[DATASET — start]

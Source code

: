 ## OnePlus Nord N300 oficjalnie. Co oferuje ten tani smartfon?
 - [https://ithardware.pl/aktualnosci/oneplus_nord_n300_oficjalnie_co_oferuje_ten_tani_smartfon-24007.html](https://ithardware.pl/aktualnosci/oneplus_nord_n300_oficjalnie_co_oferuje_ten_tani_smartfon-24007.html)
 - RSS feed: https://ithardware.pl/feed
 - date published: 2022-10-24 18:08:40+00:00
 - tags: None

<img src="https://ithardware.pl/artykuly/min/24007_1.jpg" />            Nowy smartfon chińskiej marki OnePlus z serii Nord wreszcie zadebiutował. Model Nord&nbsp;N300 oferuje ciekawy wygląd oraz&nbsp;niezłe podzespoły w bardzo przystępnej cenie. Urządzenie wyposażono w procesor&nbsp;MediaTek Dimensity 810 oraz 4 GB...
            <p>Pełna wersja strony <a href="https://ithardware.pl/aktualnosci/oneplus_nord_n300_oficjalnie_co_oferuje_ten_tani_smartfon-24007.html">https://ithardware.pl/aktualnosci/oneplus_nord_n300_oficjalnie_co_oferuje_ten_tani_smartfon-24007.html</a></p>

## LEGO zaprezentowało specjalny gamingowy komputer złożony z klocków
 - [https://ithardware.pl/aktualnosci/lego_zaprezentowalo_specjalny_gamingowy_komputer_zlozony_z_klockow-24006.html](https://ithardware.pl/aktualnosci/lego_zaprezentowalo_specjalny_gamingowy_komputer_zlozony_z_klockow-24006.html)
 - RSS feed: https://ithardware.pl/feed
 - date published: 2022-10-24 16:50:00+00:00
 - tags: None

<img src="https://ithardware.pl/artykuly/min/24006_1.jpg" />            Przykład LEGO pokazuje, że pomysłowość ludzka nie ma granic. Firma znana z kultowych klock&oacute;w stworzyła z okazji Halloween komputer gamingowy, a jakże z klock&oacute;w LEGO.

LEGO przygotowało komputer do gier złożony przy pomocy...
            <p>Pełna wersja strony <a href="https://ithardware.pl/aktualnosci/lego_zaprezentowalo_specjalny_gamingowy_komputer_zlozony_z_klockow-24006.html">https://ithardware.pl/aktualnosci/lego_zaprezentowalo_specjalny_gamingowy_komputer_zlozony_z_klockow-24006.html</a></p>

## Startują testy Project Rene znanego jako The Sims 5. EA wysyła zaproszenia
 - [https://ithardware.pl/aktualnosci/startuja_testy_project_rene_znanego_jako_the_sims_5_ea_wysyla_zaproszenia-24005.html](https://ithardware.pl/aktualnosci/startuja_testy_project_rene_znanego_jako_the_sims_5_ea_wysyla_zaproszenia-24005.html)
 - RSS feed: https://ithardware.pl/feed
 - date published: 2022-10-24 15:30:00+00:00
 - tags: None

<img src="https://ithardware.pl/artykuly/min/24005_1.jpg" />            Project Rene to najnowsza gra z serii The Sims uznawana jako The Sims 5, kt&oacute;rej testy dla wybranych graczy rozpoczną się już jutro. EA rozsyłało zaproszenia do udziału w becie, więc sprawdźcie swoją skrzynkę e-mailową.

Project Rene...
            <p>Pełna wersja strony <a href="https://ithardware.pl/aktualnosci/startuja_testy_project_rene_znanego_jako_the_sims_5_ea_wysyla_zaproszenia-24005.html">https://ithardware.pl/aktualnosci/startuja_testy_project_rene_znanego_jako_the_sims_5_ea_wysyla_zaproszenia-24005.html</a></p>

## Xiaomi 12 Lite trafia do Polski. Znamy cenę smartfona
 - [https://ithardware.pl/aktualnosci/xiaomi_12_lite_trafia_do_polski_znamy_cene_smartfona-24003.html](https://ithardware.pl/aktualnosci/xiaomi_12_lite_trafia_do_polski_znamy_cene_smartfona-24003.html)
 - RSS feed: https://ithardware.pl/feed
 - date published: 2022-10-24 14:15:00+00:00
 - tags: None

[DATASET — finish]
[DATASET — start]

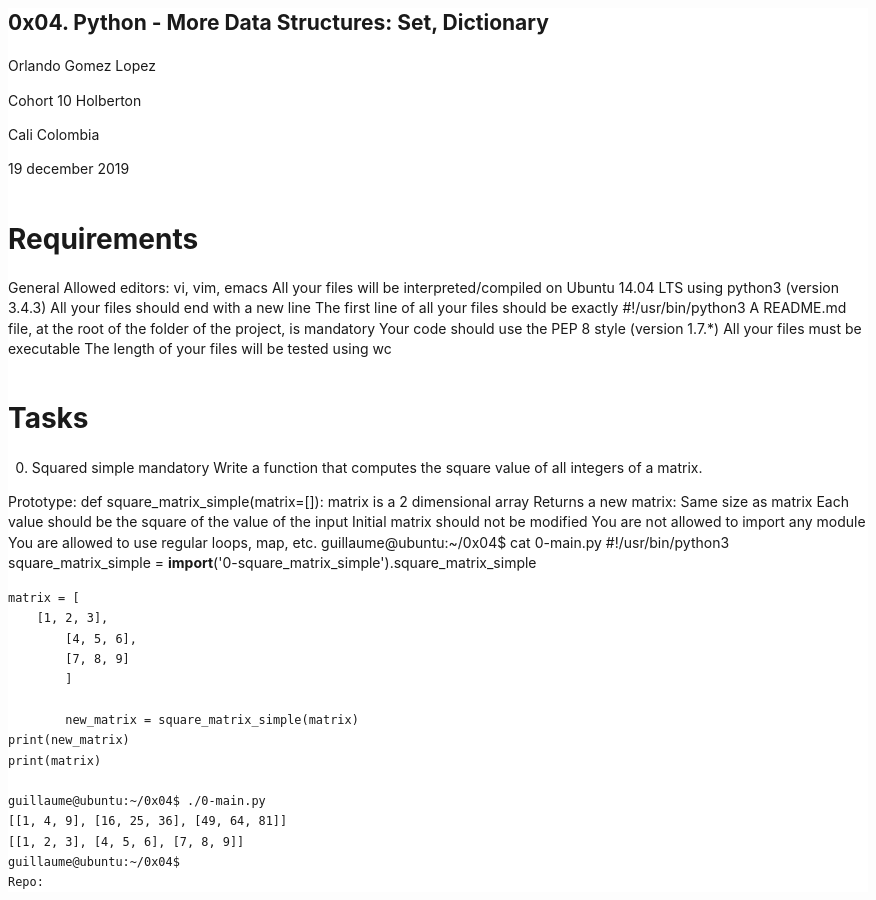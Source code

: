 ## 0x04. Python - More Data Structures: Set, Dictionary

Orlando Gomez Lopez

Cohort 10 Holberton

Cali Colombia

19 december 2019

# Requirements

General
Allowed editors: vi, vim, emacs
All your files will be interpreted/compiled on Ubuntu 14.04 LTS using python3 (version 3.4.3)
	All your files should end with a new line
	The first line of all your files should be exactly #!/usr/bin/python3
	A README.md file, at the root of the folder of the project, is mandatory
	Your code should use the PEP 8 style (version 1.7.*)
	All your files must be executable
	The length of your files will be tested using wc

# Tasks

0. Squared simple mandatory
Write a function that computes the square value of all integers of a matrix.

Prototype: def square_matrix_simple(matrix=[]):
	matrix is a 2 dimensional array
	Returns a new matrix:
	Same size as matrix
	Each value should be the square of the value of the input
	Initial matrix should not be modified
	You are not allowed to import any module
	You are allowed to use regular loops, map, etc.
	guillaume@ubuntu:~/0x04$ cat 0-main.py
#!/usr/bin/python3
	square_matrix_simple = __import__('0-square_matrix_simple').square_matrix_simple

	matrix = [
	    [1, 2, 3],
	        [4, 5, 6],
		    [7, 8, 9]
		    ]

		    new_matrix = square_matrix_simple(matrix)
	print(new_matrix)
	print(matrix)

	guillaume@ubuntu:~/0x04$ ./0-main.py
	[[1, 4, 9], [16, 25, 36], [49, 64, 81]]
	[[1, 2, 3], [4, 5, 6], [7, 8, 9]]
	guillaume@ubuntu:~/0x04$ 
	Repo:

[DATASET — finish]

Using the data above, show each line where "mandatory" occurs.

	A README.md file, at the root of the folder of the project, is mandatory
0. Squared simple mandatory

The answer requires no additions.